**Recorded data**
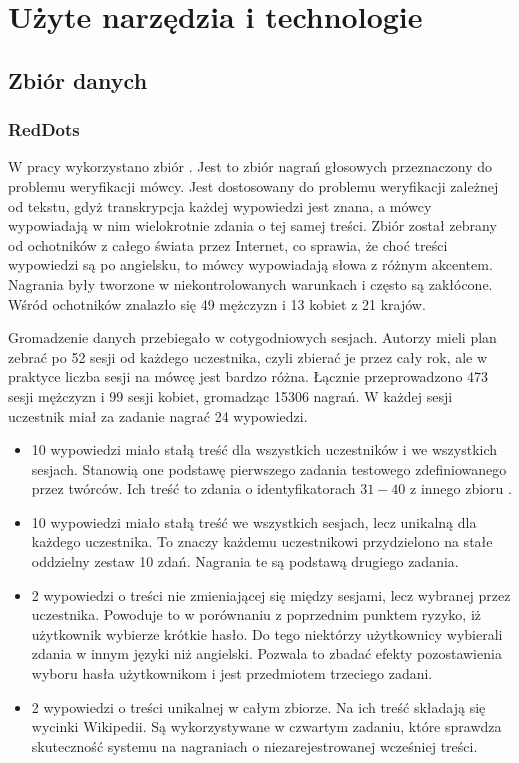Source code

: \chapter{Użyte narzędzia i technologie}\label{chap:technologie}

\section{Zbiór danych}\label{sec:zbior_danych}

\subsection{RedDots}

W pracy wykorzystano zbiór \cite{theReddotsDataCollection}.
Jest to zbiór nagrań głosowych przeznaczony do problemu weryfikacji mówcy.
Jest dostosowany do problemu weryfikacji zależnej od tekstu, gdyż transkrypcja każdej wypowiedzi jest znana,
a mówcy wypowiadają w nim wielokrotnie zdania o tej samej treści. Zbiór został zebrany od ochotników z całego
świata przez Internet, co sprawia, że choć treści wypowiedzi są po angielsku, to mówcy wypowiadają słowa
z różnym akcentem. Nagrania były tworzone w niekontrolowanych warunkach i często są zakłócone.
Wśród ochotników znalazło się 49 mężczyzn i 13 kobiet z 21 krajów.

Gromadzenie danych przebiegało w cotygodniowych sesjach. Autorzy mieli plan zebrać po 52 sesji od każdego uczestnika,
czyli zbierać je przez cały rok, ale w praktyce liczba sesji na mówcę jest bardzo różna. Łącznie przeprowadzono
473 sesji mężczyzn i 99 sesji kobiet, gromadząc 15306 nagrań. W każdej sesji uczestnik miał za zadanie nagrać 24 wypowiedzi.

\begin{itemize}
    \item 10 wypowiedzi miało stałą treść dla wszystkich uczestników i we wszystkich sesjach. Stanowią one podstawę
        pierwszego zadania testowego zdefiniowanego przez twórców. Ich treść to zdania o identyfikatorach $31-40$
        z innego zbioru \cite{darpaTimitAcoustic}.
    \item 10 wypowiedzi miało stałą treść we wszystkich sesjach, lecz unikalną dla każdego uczestnika. To znaczy
        każdemu uczestnikowi przydzielono na stałe oddzielny zestaw 10 zdań. Nagrania te są podstawą drugiego zadania.
    \item 2 wypowiedzi o treści nie zmieniającej się między sesjami, lecz wybranej przez uczestnika. Powoduje
        to w porównaniu z poprzednim punktem ryzyko, iż użytkownik wybierze krótkie hasło. Do tego niektórzy
        użytkownicy wybierali zdania w innym języki niż angielski. Pozwala to zbadać efekty pozostawienia wyboru hasła
        użytkownikom i jest przedmiotem trzeciego zadani.
    \item 2 wypowiedzi o treści unikalnej w całym zbiorze. Na ich treść składają się wycinki Wikipedii. Są wykorzystywane
        w czwartym zadaniu, które sprawdza skuteczność systemu na nagraniach o niezarejestrowanej wcześniej treści.
\end{itemize}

**Assignment**
Give back the records above exactly, with no pictures.

**Response**
Source code

: \chapter{Użyte narzędzia i technologie}\label{chap:technologie}

\section{Zbiór danych}\label{sec:zbior_danych}

\subsection{RedDots}

W pracy wykorzystano zbiór \cite{theReddotsDataCollection}.
Jest to zbiór nagrań głosowych przeznaczony do problemu weryfikacji mówcy.
Jest dostosowany do problemu weryfikacji zależnej od tekstu, gdyż transkrypcja każdej wypowiedzi jest znana,
a mówcy wypowiadają w nim wielokrotnie zdania o tej samej treści. Zbiór został zebrany od ochotników z całego
świata przez Internet, co sprawia, że choć treści wypowiedzi są po angielsku, to mówcy wypowiadają słowa
z różnym akcentem. Nagrania były tworzone w niekontrolowanych warunkach i często są zakłócone.
Wśród ochotników znalazło się 49 mężczyzn i 13 kobiet z 21 krajów.

Gromadzenie danych przebiegało w cotygodniowych sesjach. Autorzy mieli plan zebrać po 52 sesji od każdego uczestnika,
czyli zbierać je przez cały rok, ale w praktyce liczba sesji na mówcę jest bardzo różna. Łącznie przeprowadzono
473 sesji mężczyzn i 99 sesji kobiet, gromadząc 15306 nagrań. W każdej sesji uczestnik miał za zadanie nagrać 24 wypowiedzi.

\begin{itemize}
    \item 10 wypowiedzi miało stałą treść dla wszystkich uczestników i we wszystkich sesjach. Stanowią one podstawę
        pierwszego zadania testowego zdefiniowanego przez twórców. Ich treść to zdania o identyfikatorach $31-40$
        z innego zbioru \cite{darpaTimitAcoustic}.
    \item 10 wypowiedzi miało stałą treść we wszystkich sesjach, lecz unikalną dla każdego uczestnika. To znaczy
        każdemu uczestnikowi przydzielono na stałe oddzielny zestaw 10 zdań. Nagrania te są podstawą drugiego zadania.
    \item 2 wypowiedzi o treści nie zmieniającej się między sesjami, lecz wybranej przez uczestnika. Powoduje
        to w porównaniu z poprzednim punktem ryzyko, iż użytkownik wybierze krótkie hasło. Do tego niektórzy
        użytkownicy wybierali zdania w innym języki niż angielski. Pozwala to zbadać efekty pozostawienia wyboru hasła
        użytkownikom i jest przedmiotem trzeciego zadani.
    \item 2 wypowiedzi o treści unikalnej w całym zbiorze. Na ich treść składają się wycinki Wikipedii. Są wykorzystywane
        w czwartym zadaniu, które sprawdza skuteczność systemu na nagraniach o niezarejestrowanej wcześniej treści.
\end{itemize}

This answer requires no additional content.